You can use the Memory Group By step to handle non-sorted input.

General

Enter the information in the transformation step name field as shown in the following table:

Option     Description
Step Name Specifies the unique name of the Group By step on the canvas. You can customize the name or leave it as the default.
Include all rows?

Select if you want to include all rows in the output, instead of only the aggregate rows. The following options are not available unless the Include all rows option is selected:

  • Temporary files directory
  • TMP-file prefix
  • Add line number, restart in each group
  • Line number field name
Temporary files directory Specify the directory where the temporary files are stored. The default is the standard temporary directory for the system. You must specify a directory when the Include all rows option is selected and the number of grouped rows exceeds 5000 rows.
TMP-file prefix Specifies the file prefix for naming temporary files.
Add line number, restart in each group Adds a line number that restarts at 1 in each group. When Include all rows and this option are both selected, all rows are included in the output and have a line number for each row.
Line number field name Specifies the name of the field where you want to add line numbers for each new group.
Always give back a result row Returns a result row, even when there is no input row.  When there are no input rows, this option returns a count of zero (0).

    PDI_Group_By_Dlg.png
This step features two tables with fields for setting environments and defining results. Each table is described below.

The Fields that Make up the Group Table

Use this table to specify the fields you want to group. Click Get Fields to add all fields from the input stream(s). Right-click a row in the table to edit that row or all rows in the table. 

You can calculate aggregate functions over the whole dataset by leaving this table blank.

Aggregates Table

The Aggregates table specifies the group you want to aggregate, the aggregation method, and the name of the resulting new field. 

The Aggregates table options are:
 

Field Description
Name The name of the aggregate field.
Subject The subject on which you want to use an aggregation method.
Type

The aggregate method.

The aggregation methods are:

  • Sum
  • Average (Mean)
  • Median
  • Percentile
  • Minimum
  • Maximum
  • Number of values (N)
  • Concatenate strings separated by , (comma)
  • First non-null value
  • Last non-null value
  • First value (including null)
  • Last value (including null)
  • Cumulative sum (all rows option only)
  • Cumulative average (all rows option only)
  • Standard deviation
  • Concatenate strings that are separated by the character specified in the Value column
  • Number of distinct values 
  • Number of rows (without field argument).
Value The aggregate value

Examples

Examples included in the design-tools\data-integration\samples\transformations directory are:

  • Calculate median and percentiles using the group by steps.ktr
  • General - Repeat fields - Group by - Denormalize.ktr
  • Group By - Calculate standard deviation.ktr
  • Group By - include all rows without a grouping.ktr
  • Group by - include all rows and calculations .ktr.

 Use Group By with Spark

The following differences occur when the Group By step is used with Spark:

  • The field names cannot contain spaces, dashes, or special characters, and must start with a letter.
  • The rows are sorted by the grouping fields.
  • The Sort step before the Group By step is optional. Existing transformations that contain a Sort step before the Group By step will successfully run.
  • The Group By and the Memory Group By steps work the same.
  • If you select the Include All Rows option, you can not use the Number of distinct values aggregate type.
  • The Temporary files directory and TMP-file prefix options do not apply. Temporary files are not created when run with Spark.

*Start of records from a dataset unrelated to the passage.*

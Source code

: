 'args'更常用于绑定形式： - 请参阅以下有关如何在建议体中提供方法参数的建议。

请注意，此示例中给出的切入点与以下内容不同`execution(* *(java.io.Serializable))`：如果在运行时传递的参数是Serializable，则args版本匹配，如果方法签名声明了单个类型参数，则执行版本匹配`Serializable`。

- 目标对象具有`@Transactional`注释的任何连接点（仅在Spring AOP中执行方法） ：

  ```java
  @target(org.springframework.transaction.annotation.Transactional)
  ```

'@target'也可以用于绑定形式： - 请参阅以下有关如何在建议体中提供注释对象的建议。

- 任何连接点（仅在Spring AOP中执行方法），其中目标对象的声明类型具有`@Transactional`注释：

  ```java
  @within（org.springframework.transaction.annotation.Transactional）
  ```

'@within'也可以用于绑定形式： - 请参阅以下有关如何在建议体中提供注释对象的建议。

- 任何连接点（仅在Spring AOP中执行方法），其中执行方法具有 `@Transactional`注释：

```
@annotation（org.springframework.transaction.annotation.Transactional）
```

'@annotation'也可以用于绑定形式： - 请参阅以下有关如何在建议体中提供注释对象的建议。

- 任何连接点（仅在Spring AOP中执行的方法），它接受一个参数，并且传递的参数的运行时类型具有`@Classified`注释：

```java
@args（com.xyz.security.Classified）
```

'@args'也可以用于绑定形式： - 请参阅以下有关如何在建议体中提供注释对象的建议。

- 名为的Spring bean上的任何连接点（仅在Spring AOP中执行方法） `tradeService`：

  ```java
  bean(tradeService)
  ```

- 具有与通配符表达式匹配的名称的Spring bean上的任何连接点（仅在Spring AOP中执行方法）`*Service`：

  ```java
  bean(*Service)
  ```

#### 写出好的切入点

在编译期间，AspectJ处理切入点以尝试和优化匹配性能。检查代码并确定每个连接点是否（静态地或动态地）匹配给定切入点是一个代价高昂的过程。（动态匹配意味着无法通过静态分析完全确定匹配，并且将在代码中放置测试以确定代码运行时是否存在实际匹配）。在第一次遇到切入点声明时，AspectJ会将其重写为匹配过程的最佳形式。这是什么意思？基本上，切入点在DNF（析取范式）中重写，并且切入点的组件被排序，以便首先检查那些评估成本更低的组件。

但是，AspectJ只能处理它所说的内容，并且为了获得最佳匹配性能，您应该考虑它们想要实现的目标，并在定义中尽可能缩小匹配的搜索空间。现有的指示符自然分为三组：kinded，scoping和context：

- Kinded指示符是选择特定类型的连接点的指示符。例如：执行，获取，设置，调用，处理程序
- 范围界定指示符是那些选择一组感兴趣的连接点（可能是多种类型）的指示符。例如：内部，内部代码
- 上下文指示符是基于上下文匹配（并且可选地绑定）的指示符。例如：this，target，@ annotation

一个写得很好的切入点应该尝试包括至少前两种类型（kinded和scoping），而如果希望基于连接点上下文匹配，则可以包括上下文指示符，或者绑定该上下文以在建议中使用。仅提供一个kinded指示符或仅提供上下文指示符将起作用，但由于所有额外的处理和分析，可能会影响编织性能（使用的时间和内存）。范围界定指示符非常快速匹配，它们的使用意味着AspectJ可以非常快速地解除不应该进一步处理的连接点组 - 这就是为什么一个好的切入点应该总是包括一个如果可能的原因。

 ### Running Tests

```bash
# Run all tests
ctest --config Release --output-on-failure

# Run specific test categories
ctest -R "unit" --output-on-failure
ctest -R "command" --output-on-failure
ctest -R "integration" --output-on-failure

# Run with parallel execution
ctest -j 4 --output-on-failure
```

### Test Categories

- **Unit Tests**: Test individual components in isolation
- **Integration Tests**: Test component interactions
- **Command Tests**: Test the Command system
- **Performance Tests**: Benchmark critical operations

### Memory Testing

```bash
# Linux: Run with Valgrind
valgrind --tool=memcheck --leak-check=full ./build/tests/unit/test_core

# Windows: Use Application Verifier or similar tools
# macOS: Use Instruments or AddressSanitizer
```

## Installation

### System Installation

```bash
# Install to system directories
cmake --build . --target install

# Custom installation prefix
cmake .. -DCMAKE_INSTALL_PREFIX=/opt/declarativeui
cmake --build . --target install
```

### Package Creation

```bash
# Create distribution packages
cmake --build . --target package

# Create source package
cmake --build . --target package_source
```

Before you can use the Group By step with Spark, you must set up the Adaptive Execution Layer (AEL).

Metadata Injection Support

All fields of this step support metadata injection. You can use this step with ETL Metadata Injection to pass metadata to your transformation at runtime. 

The metadata injection values for the aggregation type are: 

  • SUM
  • AVERAGE
  • MEDIAN
  • PERCENTILE
  • MIN
  • MAX
  • COUNT_ALL
  • CONCAT_COMMA
  • FIRST
  • LAST
  • FIRST_INCL_NULL
  • LAST_INCL_NULL
  • CUM_SUM
  • CUM_AVG
  • STD_DEV
  • CONCAT_STRING
  • COUNT_DISTINCT
  • COUNT_ANY

Metadata injection is not supported for steps running on the Adaptive Execution Layer (AEL)